ENTRIES SHOWN -
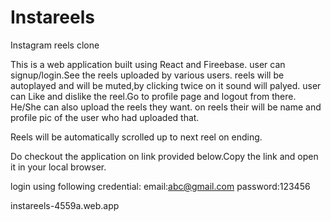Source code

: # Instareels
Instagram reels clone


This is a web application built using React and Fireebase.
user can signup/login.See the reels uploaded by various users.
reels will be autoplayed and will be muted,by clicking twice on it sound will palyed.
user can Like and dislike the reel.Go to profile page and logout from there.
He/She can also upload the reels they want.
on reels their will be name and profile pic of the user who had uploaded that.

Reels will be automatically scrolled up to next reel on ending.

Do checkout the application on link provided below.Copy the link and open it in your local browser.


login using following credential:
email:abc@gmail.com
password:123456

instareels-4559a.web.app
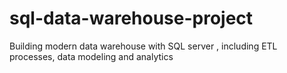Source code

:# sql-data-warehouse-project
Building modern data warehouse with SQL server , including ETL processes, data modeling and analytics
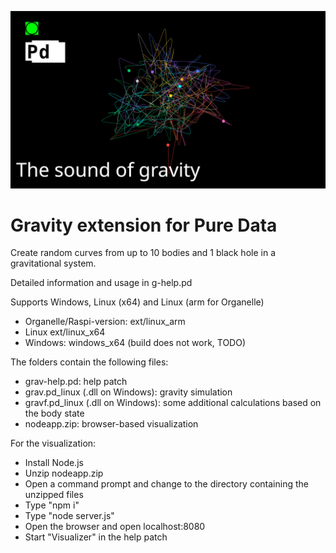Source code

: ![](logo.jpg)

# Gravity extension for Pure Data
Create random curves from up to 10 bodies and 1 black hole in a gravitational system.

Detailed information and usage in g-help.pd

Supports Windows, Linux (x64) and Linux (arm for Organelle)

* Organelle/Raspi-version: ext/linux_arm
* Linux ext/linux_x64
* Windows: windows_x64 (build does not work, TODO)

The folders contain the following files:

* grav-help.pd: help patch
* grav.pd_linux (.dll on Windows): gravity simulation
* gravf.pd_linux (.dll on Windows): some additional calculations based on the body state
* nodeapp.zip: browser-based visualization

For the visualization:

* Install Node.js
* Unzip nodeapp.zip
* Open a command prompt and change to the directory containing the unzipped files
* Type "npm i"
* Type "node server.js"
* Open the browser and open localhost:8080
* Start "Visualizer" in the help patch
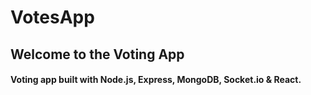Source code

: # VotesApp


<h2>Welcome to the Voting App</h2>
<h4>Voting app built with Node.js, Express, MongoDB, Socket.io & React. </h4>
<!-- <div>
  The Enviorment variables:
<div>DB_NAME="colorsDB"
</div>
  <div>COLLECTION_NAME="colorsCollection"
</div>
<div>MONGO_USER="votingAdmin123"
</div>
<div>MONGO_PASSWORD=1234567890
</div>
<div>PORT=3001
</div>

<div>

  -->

WHAT TO PRODUCE - Starting at the line above that holds "Do checkout the", repeat every line exactly down to and including the line that holds "Create random curves", then stop. Do not carry over any pictures.

SOLUTION TO THIS EXERCISE -
Do checkout the application on link provided below.Copy the link and open it in your local browser.


login using following credential:
email:abc@gmail.com
password:123456

instareels-4559a.web.app
Source code

:# sql-data-warehouse-project
Building modern data warehouse with SQL server , including ETL processes, data modeling and analytics
Source code

: ![](logo.jpg)

# Gravity extension for Pure Data
Create random curves from up to 10 bodies and 1 black hole in a gravitational system.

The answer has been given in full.